Wujudkan 120 Juta Bidang Tanah Terdaftar di 2024, Menteri ATR/BPN: Jangan Ada Ego Sektoral

Menteri ATR/BPN Hadi Tjahjanto memimpin rapat yang digelar di Aula Prona Kementerian ATR/BPN, pada Jumat (22/12/2023). (Foto: Humas ATR/BPN)

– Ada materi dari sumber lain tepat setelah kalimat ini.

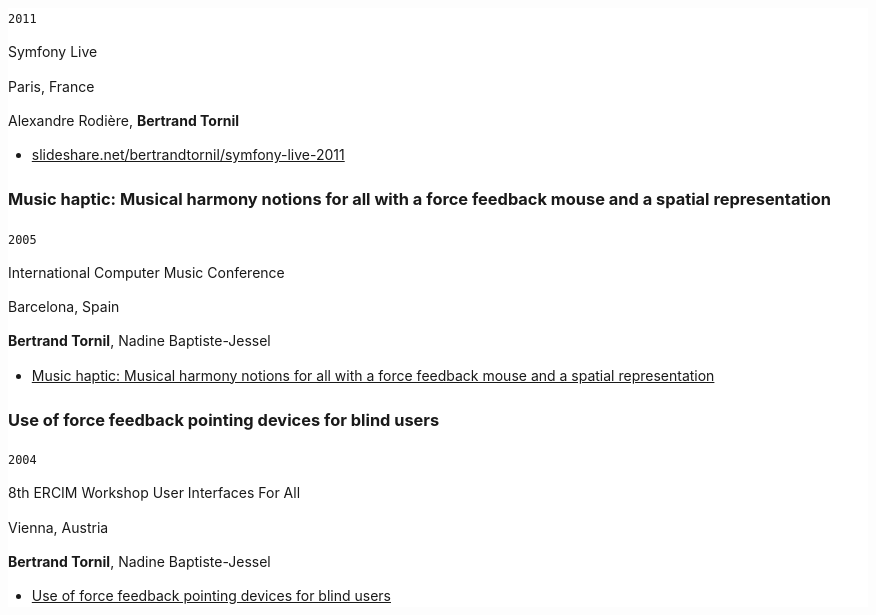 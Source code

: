 `2011`

Symfony Live

Paris, France

Alexandre Rodière, **Bertrand Tornil**

- [slideshare.net/bertrandtornil/symfony-live-2011](https://fr.slideshare.net/bertrandtornil/symfony-live-2011)

### Music haptic: Musical harmony notions for all with a force feedback mouse and a spatial representation

`2005`

International Computer Music Conference

Barcelona, Spain

**Bertrand Tornil**, Nadine Baptiste-Jessel

- [Music haptic: Musical harmony notions for all with a force feedback mouse and a spatial representation](https://www.tornil.net/bibliography/icmc2005/index.html)

### Use of force feedback pointing devices for blind users

`2004`

8th ERCIM Workshop User Interfaces For All

Vienna, Austria

**Bertrand Tornil**, Nadine Baptiste-Jessel

- [Use of force feedback pointing devices for blind users](https://www.tornil.net/bibliography/ui4all2004/index.html)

JAKARTA, Sinarpagibaru.com – Menteri Agraria dan Tata Ruang/Kepala Badan Pertanahan Nasional (ATR/BPN), Hadi Tjahjanto memimpin rapat yang digelar di Aula Prona Kementerian ATR/BPN, pada Jumat (22/12/2023). Bertindak selaku pemapar, Sekretaris Jenderal (Sekjen), Suyus Windayana. Adapun hal yang dipaparkan kali ini terkait capaian kinerja tahun 2023 dan rencana kerja di tahun 2024 mendatang.

Sekjen mengungkapkan, capaian anggaran per 20 Desember 2023 sejauh ini sudah berada di angka 93,85%. Ia optimis, di akhir tahun 2023 realisasi anggaran yang dicapai Kementerian ATR/BPN bisa menembus 97,92%. “Realisasi anggaran ini cenderung naik setiap tahunnya dan ini merupakan capaian tertinggi dalam waktu empat tahun terakhir,” kata Suyus Windayana.

Atas capaian tersebut, Menteri ATR/Kepala BPN menyampaikan apresiasinya kepada seluruh jajaran yang telah bekerja keras mewujudkan realisasi program dan anggaran di tahun 2023. “Ini adalah hasil kerja keras kita bersama dan semoga terus dapat meningkat pada tahun-tahun berikutnya,” ucap Hadi Tjahjanto.

Perlu diketahui, di tahun 2024, Kementerian ATR/BPN menargetkan 120 juta bidang tanah terdaftar. Untuk mewujudkan cita-cita tersebut, Menteri ATR/Kepala BPN mengimbau kepada jajarannya agar dapat bersinergi antara unit kerja dan jangan sampai ada ego sektoral di internal Kementerian ATR/BPN. “Di kementerian kita jangan ada ego sektoral. Saya kira dengan kerja spartan dan tanpa adanya ego sektoral, kita semua yakin bisa melaksanakan apa yang kita inginkan, yakni 120 juta bidang tanah terdaftar,” ungkapnya.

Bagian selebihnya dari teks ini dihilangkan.